- **Exercise materials**
=== Begin Enclosure ===

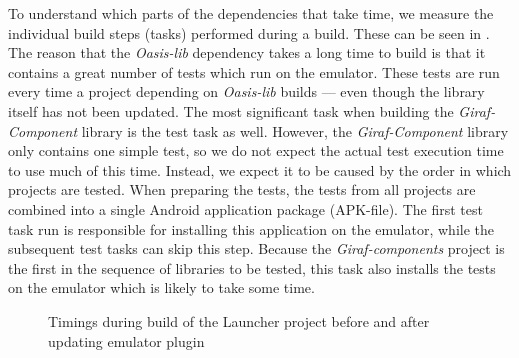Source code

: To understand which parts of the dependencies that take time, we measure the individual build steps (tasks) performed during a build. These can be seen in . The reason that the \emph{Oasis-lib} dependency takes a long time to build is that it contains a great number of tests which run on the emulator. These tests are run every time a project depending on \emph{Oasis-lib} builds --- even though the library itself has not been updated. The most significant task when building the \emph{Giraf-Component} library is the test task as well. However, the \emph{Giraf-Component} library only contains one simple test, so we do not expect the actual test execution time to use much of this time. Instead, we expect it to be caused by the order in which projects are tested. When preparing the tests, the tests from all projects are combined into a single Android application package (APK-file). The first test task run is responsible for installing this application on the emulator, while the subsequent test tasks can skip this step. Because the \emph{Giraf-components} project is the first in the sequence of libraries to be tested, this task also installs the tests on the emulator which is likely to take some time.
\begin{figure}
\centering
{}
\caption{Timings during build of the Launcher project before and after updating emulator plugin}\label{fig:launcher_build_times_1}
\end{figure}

=== End Enclosure ===

- **Assignment**
Beginning at the line with "during build of" and ending at the last line of the entries, print every line exactly.

- **Written answer**
\caption{Timings during build of the Launcher project before and after updating emulator plugin}\label{fig:launcher_build_times_1}
\end{figure}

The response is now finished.